Halcyon Communications Limited Partnership, an Oklahoma
limited partnership (the "Partnership"), was formed under the Oklahoma Revised
Limited Partnership Act pursuant to a Limited Partnership Agreement dated as of
January 1, 1994 (the "Original Agreement") among Halcyon Communications, Inc.,
an Oklahoma corporation ("HCI"), TCI Cablevision of Nevada, Inc., a Nevada
corporation ("TCINV"), TCI Cablevision of Utah, Inc., a Utah corporation
("TCIU"), TEMPO Cable, Inc., an Oklahoma corporation ("Tempo"), American
Televenture of Minersville, Inc., a Colorado corporation ("ATM"), and pursuant
to a Certificate of Limited Partnership filed with the Oklahoma Secretary of
State on January 6, 1994. The Original Agreement was thereafter amended and
restated by an Amended and Restated Limited Partnership Agreement dated as of
June 22, 1994 (the "Restated Partnership Agreement"), among the parties to the
Original Agreement.
The undersigned parties desire to (i) consent to the
assignment to Xxxxxx Communications Associates, L.L.C., a Colorado limited
liability company, ("FCA") by each of TCINV, TCIU and Tempo of one-third of
their respective limited partnership interests in the Partnership, (ii) consent
to the assignment by ATM to FCA of one-third of ATM's general partnership
interest in the Partnership and the conversion of such assigned interest into a
limited partnership interest, (iii) consent to the grant to FCA by TCINV, TCIU,
Tempo and ATM of options to acquire the entire balances of their respective
partnership interests in the Partnership and any future exercise of such
options and (iv) consent to the admission of FCA to the Partnership as a
limited partner.
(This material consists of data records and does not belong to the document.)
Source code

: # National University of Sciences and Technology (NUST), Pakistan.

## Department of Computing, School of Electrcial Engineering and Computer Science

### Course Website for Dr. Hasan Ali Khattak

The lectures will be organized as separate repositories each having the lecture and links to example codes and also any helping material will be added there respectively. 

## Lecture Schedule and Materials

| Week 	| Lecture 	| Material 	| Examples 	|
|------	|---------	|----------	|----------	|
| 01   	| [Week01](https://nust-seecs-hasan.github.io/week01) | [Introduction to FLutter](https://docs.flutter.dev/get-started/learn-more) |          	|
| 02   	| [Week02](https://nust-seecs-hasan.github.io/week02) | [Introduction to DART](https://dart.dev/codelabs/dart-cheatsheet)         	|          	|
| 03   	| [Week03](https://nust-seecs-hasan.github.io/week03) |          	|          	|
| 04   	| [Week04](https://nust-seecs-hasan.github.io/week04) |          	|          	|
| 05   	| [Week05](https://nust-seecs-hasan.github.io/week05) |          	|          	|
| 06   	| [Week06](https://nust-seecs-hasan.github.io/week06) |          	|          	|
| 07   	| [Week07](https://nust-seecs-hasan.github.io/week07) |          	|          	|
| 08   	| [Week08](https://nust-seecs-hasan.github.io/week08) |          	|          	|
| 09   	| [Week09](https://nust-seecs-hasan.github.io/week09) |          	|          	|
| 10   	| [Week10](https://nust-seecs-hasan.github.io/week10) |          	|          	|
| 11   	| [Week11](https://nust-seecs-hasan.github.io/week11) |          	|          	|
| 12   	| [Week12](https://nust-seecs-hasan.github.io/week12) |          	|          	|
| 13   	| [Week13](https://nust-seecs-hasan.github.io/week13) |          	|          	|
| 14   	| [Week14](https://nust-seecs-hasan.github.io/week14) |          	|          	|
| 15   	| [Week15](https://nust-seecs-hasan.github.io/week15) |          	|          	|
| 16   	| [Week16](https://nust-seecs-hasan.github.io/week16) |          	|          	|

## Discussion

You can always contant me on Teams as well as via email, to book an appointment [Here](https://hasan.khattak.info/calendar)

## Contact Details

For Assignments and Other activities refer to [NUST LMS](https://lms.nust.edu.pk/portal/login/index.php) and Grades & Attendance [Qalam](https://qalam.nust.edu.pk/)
The undersigned parties also desire to amend the Restated
Partnership Agreement in certain respects.
Therefore, for and in consideration of the premises and for
other good and valuable consideration the receipt and sufficiency of which are
hereby acknowledged by each party, the parties hereto agree as follows:
1. Certain Consents and Agreements; Section 754 Election.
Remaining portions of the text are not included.